At present I'm working on my first book, currently titled "Superfluous Man: Modernity and Malaise in Nineteenth-Century Europe" - it's an interdisciplinary and trans-cultural study of modernity which focuses on the role of boredom and malaise in men's lives during the 19th century.
This research began with my dissertation which focused on paintings depicting various permutations of melancholy and ennui among men in Russia and France. It's very exciting work to be doing because it not only fulfills my goal of broadening the art historical canon to include Russian art, but allows for thinking more broadly on themes as monolithic as modernity and urban life. That and it's rewarding to be a part of this new wave of 'masculinity studies' in academia; I hope the book will have something special to offer across a number of disciplines.
I'm also working on completing two articles, one about a painting by the Russian artist Ilya Repin and how it has something vital to tell us about the alienation of modern life (this research I'll actually be presenting at the 2015 ASEEES convention!) and the other about the earliest portraits to be created in Russia during the reign of Peter the Great.
What do you value about your ASEEES membership?
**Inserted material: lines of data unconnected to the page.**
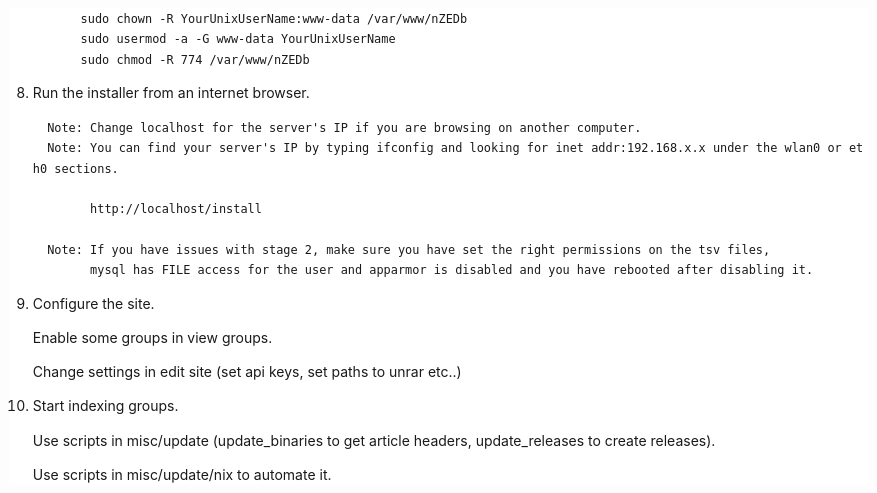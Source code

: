               sudo chown -R YourUnixUserName:www-data /var/www/nZEDb
              sudo usermod -a -G www-data YourUnixUserName
              sudo chmod -R 774 /var/www/nZEDb

8. Run the installer from an internet browser.

         Note: Change localhost for the server's IP if you are browsing on another computer.
         Note: You can find your server's IP by typing ifconfig and looking for inet addr:192.168.x.x under the wlan0 or eth0 sections.

               http://localhost/install

         Note: If you have issues with stage 2, make sure you have set the right permissions on the tsv files,
               mysql has FILE access for the user and apparmor is disabled and you have rebooted after disabling it.

9. Configure the site.

      Enable some groups in view groups.

      Change settings in edit site (set api keys, set paths to unrar etc..)

10. Start indexing groups.

      Use scripts in misc/update (update_binaries to get article headers, update_releases to create releases).

      Use scripts in misc/update/nix to automate it.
My ASEEES membership is such a boon because it allows me to stay connected to the field of Slavic Studies in a way I never could without it. Attending the conference is one of the highlights of my year because I can hear so many different talks on such a range of subjects and across so many fields. I always come away from it with many profoundly new ideas and ways of thinking - it's really a delight for an interdisciplinary practitioner like me! Networking and getting to know scholars through ASEEES has definitely made me a better thinker and professor - a priceless combo for any academic if you ask me.
Besides your professional work, what other interests and/or hobbies do you enjoy?
I am a devoted yoga practitioner and distance runner and also enjoy taking advantage of the multitude of cultural events available in New York City. I attend the opera, symphony, and ballet regularly as well as art openings and exhibitions as much as I can.